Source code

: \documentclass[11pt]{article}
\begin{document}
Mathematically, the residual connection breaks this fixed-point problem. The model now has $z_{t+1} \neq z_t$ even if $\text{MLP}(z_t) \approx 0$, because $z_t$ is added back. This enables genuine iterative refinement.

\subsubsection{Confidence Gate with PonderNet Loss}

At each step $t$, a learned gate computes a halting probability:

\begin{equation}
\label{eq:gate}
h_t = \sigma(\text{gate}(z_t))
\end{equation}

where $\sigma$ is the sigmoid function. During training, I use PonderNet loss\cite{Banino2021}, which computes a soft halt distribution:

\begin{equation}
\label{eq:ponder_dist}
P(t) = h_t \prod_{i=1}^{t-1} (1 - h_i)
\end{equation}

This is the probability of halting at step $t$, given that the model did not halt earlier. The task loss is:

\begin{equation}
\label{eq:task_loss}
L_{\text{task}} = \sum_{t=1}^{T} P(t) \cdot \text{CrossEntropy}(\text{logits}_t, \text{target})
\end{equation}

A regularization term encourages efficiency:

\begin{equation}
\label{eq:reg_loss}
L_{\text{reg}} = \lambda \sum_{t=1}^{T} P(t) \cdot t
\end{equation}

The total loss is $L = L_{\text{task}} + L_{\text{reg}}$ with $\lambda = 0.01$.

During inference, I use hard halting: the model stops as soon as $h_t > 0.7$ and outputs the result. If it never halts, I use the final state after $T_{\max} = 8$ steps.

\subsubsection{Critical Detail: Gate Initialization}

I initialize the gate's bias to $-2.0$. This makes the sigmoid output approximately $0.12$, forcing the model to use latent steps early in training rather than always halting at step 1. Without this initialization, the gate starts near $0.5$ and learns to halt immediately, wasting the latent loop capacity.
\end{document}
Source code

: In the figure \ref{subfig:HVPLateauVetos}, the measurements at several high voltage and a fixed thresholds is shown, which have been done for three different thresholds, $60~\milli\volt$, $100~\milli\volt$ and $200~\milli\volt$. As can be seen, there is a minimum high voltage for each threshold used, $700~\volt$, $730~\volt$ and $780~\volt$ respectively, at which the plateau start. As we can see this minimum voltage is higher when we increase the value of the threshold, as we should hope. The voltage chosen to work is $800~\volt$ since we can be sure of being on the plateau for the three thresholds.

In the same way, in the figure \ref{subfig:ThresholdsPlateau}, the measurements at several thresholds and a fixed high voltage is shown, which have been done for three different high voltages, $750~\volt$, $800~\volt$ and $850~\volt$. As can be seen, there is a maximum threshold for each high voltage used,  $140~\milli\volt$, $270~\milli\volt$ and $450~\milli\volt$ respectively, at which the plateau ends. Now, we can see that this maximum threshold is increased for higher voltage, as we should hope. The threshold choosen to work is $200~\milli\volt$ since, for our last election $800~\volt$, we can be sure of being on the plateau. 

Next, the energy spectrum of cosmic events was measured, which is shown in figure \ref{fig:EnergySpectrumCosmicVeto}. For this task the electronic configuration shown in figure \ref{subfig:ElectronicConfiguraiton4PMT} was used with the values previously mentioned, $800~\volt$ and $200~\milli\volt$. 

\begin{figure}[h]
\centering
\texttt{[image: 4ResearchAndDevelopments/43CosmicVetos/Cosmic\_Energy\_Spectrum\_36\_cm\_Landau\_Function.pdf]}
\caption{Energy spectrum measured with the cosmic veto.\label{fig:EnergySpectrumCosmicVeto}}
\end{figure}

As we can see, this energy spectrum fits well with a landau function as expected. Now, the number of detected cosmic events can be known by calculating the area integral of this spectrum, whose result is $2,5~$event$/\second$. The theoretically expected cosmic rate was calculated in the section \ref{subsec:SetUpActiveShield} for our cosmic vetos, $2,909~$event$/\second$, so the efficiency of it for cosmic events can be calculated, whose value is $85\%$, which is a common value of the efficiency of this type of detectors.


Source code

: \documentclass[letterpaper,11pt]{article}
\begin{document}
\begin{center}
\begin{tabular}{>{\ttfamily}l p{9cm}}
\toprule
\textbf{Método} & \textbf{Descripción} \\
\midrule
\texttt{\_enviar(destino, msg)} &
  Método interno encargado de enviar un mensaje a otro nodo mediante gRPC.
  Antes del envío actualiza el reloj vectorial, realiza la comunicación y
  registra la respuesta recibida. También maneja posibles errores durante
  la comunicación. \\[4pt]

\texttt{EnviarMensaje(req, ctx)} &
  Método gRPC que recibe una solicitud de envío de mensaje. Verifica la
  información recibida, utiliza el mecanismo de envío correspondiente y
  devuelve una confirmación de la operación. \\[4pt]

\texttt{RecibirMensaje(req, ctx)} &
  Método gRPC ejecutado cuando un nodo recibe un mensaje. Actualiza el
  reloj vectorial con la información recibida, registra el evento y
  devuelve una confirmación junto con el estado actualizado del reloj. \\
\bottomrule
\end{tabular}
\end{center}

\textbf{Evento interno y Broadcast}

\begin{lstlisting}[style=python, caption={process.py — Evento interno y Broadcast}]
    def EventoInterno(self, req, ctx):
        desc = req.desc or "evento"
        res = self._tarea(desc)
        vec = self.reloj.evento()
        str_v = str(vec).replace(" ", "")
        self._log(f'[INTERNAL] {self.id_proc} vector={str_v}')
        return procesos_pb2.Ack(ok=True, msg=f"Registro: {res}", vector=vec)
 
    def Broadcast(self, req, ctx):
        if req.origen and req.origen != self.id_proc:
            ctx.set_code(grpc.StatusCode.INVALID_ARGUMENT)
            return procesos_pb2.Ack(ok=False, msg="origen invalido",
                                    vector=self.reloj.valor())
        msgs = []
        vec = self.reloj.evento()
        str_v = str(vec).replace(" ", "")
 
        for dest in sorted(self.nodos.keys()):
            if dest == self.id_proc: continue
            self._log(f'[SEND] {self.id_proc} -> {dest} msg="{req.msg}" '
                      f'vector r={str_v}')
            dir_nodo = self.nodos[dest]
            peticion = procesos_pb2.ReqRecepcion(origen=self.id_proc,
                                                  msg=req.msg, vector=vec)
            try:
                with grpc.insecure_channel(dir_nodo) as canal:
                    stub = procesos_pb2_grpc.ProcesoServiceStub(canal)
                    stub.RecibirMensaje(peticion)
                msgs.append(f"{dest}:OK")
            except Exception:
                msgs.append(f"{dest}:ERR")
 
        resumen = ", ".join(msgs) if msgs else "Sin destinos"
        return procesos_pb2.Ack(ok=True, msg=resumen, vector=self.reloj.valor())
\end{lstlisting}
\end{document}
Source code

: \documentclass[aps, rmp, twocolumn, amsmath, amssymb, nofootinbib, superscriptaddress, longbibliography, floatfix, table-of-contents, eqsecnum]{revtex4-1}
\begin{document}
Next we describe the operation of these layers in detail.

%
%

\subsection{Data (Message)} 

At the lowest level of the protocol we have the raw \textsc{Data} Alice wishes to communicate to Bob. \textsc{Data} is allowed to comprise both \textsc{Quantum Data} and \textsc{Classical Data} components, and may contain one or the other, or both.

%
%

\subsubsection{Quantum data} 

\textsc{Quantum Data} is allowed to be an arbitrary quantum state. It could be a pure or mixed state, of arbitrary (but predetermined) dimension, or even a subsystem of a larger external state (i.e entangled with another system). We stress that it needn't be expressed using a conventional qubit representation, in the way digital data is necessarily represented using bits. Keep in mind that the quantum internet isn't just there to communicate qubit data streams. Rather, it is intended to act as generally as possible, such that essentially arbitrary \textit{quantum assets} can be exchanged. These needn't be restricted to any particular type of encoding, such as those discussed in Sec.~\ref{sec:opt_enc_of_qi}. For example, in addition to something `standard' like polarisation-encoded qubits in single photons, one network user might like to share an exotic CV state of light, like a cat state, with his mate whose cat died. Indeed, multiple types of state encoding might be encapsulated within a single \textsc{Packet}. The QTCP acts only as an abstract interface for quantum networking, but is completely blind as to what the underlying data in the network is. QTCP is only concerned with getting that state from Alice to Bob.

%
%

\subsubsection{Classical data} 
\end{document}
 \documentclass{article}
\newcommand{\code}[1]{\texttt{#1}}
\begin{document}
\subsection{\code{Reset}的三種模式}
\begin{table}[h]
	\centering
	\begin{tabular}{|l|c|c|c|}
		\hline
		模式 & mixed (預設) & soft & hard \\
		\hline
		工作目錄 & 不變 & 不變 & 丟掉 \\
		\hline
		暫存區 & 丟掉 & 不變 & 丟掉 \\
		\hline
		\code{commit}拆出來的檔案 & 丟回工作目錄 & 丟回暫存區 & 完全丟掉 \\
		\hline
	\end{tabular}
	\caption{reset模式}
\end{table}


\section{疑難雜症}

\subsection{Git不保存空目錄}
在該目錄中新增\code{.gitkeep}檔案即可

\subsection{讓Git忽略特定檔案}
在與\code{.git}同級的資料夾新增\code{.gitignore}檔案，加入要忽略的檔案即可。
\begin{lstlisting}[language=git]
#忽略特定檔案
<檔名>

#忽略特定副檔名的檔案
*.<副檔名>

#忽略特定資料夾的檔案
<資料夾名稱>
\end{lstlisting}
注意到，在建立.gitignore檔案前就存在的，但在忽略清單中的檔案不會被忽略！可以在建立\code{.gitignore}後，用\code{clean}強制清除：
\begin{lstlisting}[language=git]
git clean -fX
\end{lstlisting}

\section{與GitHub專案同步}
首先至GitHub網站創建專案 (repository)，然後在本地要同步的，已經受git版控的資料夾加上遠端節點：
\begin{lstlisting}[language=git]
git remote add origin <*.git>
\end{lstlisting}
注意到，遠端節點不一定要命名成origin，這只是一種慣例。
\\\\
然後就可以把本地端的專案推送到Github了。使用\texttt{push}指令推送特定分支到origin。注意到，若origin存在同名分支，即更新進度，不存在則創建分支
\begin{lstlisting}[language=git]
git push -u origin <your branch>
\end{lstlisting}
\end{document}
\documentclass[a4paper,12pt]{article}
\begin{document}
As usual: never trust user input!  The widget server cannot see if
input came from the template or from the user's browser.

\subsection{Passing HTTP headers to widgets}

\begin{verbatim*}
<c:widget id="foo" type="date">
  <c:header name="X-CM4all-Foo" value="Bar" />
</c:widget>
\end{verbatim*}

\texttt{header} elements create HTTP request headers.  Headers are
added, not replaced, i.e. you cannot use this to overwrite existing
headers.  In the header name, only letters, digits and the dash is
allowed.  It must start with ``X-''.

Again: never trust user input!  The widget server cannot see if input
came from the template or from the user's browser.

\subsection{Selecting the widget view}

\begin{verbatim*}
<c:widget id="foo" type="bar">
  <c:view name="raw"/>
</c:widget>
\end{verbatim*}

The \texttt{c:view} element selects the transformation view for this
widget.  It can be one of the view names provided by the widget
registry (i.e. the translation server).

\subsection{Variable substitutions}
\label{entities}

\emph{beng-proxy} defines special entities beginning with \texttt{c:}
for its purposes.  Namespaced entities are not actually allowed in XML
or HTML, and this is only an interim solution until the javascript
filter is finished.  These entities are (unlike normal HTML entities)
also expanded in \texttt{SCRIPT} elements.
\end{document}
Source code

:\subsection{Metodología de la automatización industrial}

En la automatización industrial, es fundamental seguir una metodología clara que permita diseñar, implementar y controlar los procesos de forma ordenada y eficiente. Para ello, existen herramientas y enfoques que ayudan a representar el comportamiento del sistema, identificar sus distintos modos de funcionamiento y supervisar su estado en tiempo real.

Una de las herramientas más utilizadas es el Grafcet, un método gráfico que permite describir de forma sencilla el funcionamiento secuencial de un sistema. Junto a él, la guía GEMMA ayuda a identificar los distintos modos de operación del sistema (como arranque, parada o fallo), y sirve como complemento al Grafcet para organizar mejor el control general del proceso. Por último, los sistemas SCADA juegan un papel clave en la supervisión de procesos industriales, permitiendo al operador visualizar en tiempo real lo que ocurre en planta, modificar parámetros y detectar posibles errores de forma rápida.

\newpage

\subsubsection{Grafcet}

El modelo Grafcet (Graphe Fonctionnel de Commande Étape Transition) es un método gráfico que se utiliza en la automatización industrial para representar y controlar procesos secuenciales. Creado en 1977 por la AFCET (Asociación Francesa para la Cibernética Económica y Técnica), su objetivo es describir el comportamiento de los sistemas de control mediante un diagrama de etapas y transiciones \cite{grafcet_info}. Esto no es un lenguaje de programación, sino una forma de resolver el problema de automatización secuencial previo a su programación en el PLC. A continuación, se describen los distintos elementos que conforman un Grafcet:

» Task objective
Find how many lines of the material carry the string "label". Only the number should be in the answer.

» Response to the exercise
6